The Federal Trade Commission has listed identity theft as the No. 1 consumer complaint for the past 12 years. Andrea Rouse of Roseboro found out recently, after seeing her information fall into the wrong hands, how scary a prospect that could be.
“I started getting phone calls from out of state that I didn’t recognize and I decided to answer one of them,” said Rouse. “They told me that they had received my application for a new car, but I had not stated what kind of car I wanted. I said ‘I didn’t fill out an application for a car.’ So then I began receiving emails, texts, phone calls, everything — my information had been stretched out so far to different places.”
When a car dealership from Dunn called Rouse, she asked what information the dealership had on her. The representative recited back to Rouse not just her name, address and phone number, but her Social Security number and her employer.
She has safety software similar to LifeLock, but received no alerts from it.
“What I’m thankful for is they didn’t run my credit yet until they talked to me, so I didn’t get any alerts,” said Rouse. “But one did run it, and it was a company out of Nevada, so they let that slip through.”
According to the FTC, once someone suspects their personal information is being misused, acting quickly is the best way to limit the damage.

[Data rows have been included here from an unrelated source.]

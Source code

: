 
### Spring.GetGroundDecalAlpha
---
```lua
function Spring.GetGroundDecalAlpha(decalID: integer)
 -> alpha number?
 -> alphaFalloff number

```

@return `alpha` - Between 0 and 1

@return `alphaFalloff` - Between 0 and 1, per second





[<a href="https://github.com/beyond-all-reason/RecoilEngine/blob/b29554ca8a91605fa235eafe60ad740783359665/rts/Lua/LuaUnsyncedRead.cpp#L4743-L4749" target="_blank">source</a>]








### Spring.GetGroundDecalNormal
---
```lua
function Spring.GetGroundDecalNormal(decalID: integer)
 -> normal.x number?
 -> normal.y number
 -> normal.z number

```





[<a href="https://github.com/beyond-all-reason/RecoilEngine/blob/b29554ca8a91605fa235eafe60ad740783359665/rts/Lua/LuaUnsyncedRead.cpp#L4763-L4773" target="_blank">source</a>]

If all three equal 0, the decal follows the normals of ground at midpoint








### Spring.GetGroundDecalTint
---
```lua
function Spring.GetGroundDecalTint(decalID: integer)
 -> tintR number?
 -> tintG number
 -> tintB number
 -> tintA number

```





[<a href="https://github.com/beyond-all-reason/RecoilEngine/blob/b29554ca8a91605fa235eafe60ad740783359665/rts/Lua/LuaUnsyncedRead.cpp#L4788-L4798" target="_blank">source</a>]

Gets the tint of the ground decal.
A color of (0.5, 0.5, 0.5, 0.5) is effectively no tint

Unexplained bank account withdrawals or charges on credit card or missing bills or other mail may be a sign of identity theft. Debt collectors call about unknown debts are another sign.

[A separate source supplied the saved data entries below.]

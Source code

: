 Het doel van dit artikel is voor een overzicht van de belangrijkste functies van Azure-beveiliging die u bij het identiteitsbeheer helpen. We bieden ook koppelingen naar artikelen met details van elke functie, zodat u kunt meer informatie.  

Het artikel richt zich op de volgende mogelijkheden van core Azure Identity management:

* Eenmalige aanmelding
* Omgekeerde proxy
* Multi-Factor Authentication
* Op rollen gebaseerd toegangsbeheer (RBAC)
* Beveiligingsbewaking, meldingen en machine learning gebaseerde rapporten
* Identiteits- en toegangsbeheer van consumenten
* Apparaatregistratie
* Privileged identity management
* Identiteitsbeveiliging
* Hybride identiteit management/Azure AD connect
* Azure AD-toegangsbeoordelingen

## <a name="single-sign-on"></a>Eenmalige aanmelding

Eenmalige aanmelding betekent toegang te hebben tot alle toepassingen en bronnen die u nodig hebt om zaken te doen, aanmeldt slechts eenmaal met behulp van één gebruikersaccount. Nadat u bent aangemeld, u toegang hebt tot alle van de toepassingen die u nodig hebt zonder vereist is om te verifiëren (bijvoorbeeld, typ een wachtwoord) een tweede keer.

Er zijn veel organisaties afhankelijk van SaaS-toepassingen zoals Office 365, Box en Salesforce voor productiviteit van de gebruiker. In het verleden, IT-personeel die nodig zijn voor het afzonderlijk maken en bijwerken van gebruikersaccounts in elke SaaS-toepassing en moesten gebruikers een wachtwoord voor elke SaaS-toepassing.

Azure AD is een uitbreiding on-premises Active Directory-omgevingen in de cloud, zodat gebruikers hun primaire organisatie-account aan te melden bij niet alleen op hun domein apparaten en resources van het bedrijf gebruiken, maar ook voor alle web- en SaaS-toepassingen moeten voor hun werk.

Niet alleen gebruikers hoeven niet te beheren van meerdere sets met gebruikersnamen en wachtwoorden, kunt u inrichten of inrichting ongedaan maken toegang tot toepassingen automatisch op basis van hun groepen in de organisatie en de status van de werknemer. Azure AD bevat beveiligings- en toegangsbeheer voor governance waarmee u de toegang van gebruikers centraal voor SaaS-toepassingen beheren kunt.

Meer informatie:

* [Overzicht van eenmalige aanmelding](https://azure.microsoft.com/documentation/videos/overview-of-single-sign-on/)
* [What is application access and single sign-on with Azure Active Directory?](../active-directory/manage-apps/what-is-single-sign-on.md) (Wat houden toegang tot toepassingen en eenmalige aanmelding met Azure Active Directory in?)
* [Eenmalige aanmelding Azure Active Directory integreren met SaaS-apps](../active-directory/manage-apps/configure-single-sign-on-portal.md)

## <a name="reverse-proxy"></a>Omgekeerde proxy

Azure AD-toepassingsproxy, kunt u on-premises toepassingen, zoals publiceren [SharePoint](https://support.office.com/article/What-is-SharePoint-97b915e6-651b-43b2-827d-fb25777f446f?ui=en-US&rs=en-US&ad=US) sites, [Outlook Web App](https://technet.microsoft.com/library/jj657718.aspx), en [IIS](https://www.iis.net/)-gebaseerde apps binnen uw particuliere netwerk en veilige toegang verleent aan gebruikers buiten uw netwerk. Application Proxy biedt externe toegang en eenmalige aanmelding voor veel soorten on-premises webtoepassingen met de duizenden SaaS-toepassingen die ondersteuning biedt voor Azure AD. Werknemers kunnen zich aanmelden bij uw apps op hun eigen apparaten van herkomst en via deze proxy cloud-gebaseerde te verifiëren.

“I got one person from Virginia that was calling three times a day,” said Rouse. “They said (my information) was from some type of marketing group that sent it out. They said I had filled out some kind of online application, which I had not. That marketing group was sending my information to all these dealerships and companies. I told him, however it was he received my information, I would never do an online application for a car and to take my name out of the system. If I could find the marketing group I would contact them and tell them to take my information out of their system as well.”
Her employment on file, recited to Rouse, was from a previous employer so she believes the information was purchased from a database.

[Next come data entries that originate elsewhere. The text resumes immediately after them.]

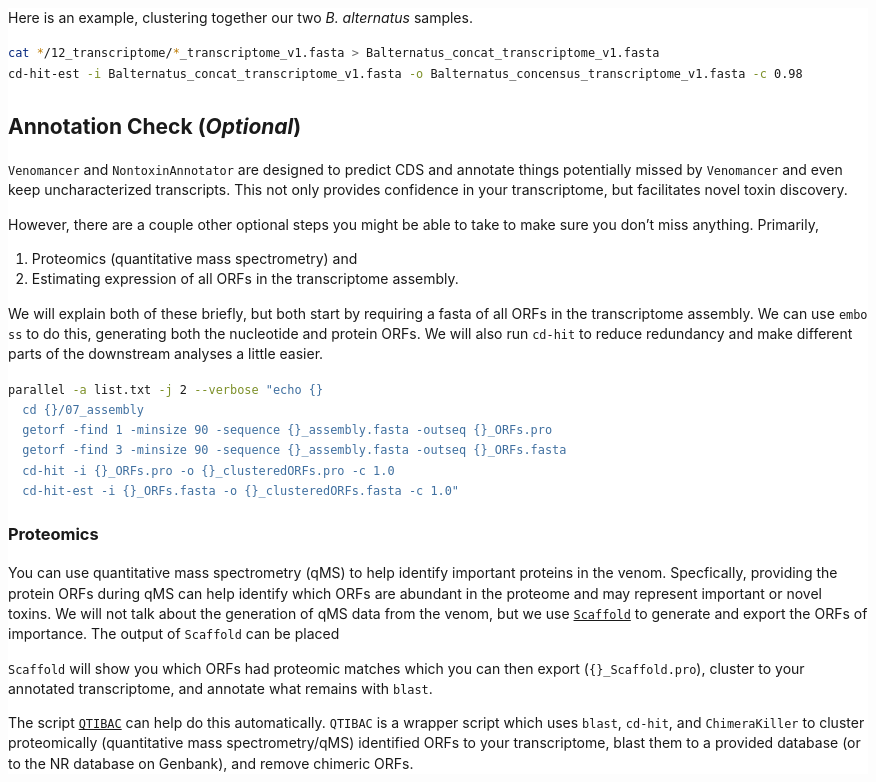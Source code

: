 Here is an example, clustering together our two *B. alternatus* samples.

``` bash
cat */12_transcriptome/*_transcriptome_v1.fasta > Balternatus_concat_transcriptome_v1.fasta
cd-hit-est -i Balternatus_concat_transcriptome_v1.fasta -o Balternatus_concensus_transcriptome_v1.fasta -c 0.98
```

Annotation Check (*Optional*)
-----------------------------

`Venomancer` and `NontoxinAnnotator` are designed to predict CDS and
annotate things potentially missed by `Venomancer` and even keep
uncharacterized transcripts. This not only provides confidence in your
transcriptome, but facilitates novel toxin discovery.

However, there are a couple other optional steps you might be able to
take to make sure you don’t miss anything. Primarily,

1.  Proteomics (quantitative mass spectrometry) and
2.  Estimating expression of all ORFs in the transcriptome assembly.

We will explain both of these briefly, but both start by requiring a
fasta of all ORFs in the transcriptome assembly. We can use `emboss` to
do this, generating both the nucleotide and protein ORFs. We will also
run `cd-hit` to reduce redundancy and make different parts of the
downstream analyses a little easier.

``` bash
parallel -a list.txt -j 2 --verbose "echo {}
  cd {}/07_assembly
  getorf -find 1 -minsize 90 -sequence {}_assembly.fasta -outseq {}_ORFs.pro
  getorf -find 3 -minsize 90 -sequence {}_assembly.fasta -outseq {}_ORFs.fasta
  cd-hit -i {}_ORFs.pro -o {}_clusteredORFs.pro -c 1.0
  cd-hit-est -i {}_ORFs.fasta -o {}_clusteredORFs.fasta -c 1.0"
```

### Proteomics

You can use quantitative mass spectrometry (qMS) to help identify
important proteins in the venom. Specfically, providing the protein ORFs
during qMS can help identify which ORFs are abundant in the proteome and
may represent important or novel toxins. We will not talk about the
generation of qMS data from the venom, but we use
[`Scaffold`](http://www.proteomesoftware.com/products/scaffold/) to
generate and export the ORFs of importance. The output of `Scaffold` can
be placed

`Scaffold` will show you which ORFs had proteomic matches which you can
then export (`{}_Scaffold.pro`), cluster to your annotated
transcriptome, and annotate what remains with `blast`.

The script [`QTIBAC`](https://github.com/reptilerhett/QTIBAC) can help
do this automatically. `QTIBAC` is a wrapper script which uses `blast`,
`cd-hit`, and `ChimeraKiller` to cluster proteomically (quantitative
mass spectrometry/qMS) identified ORFs to your transcriptome, blast them
to a provided database (or to the NR database on Genbank), and remove
chimeric ORFs.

“I don’t think I did anything wrong,” she said. “I think they purchased my information.”
She said she does not believe the group had her credit or debit card numbers, but were trying to finance cars with her other personal information.
“The fact of the matter was they were trying to run my credit, which is not good for my credit score. It was just a scary situation,” said Rouse. “I talked to a couple other people and I had a friend of mine who had $2,000 taken out of their bank account. It is just scary. I had my whole number cited recited back to me, my address, my home phone and my cell phone — they had it all.”
Really, Rouse said she does not have an idea how her information got out.
Local law enforcement said there are many steps that can be taken to keep personal information private.
Sheriff Jimmy Thornton said people should only carry necessary credit cards and never have personal identification numbers (PIN) or Social Security numbers in their wallets or purses.
Residents should watch billing cycles for missed bills, view all statements for odd charges and shred old bank statements, insurance forms, credit applications and other documents. Additionally, citizens should beware of emails that claim to come from a bank, Internet Service Provider, business or charity and ask you to confirm your personal information or account numbers, the sheriff said.
No personal information should be given over the phone, by email or submitted online unless using a secure website or encryption software. According to the sheriff, incoming mail should not be left sitting in an unlocked mailbox for potential thieves.
According to the FTC, identity thieves may pretend to work for legitimate companies, medical offices, clinics, pharmacies or government agencies, or a trustworthy institution, and convince the person to reveal information by phone or email. Or they may simply rummage through garbage, the trash of businesses or public dumps.
Once those thieves have personal information, they can drain bank accounts, run up charges on credit cards, open new utility accounts or get medical treatment on someone else’s health insurance. In the case that documents are believed to be lost and information stolen, that person should contact their credit reporting companies and place a fraud alert on their credit file.
An identity thief can also file a fraudulent tax refund.
Treasury Department investigators said in August that the IRS may have delivered more than $5 billion in refund checks to identity thieves who filed fraudulent tax returns for 2011. They estimate another $21 billion could make its way to ID thieves’ pockets over the next five years.
Although the IRS detected about 940,000 fraudulent returns for last year claiming $6.5 billion in refunds, there were potentially another 1.5 million undetected cases of thieves seeking refunds after assuming the identity of a dead person, child or someone else who normally wouldn’t file a tax return.
IRS officials said the growth of identity theft-related fraud is one of its biggest challenges.
However, Rouse’s information was obtained, she said it has caused her to cease doing anything online, and she no longer uses credit and debit cards at gas stations, having heard about a device used to target gas tanks for card information.
“Now, with technology, you have thieves and the (down) economy, people are going to the worst lengths to make things happen,” said Rouse. “We’re all opened up to it right now, especially with the technology. Now I’ve been hit. I’m not using my information electronically at all.”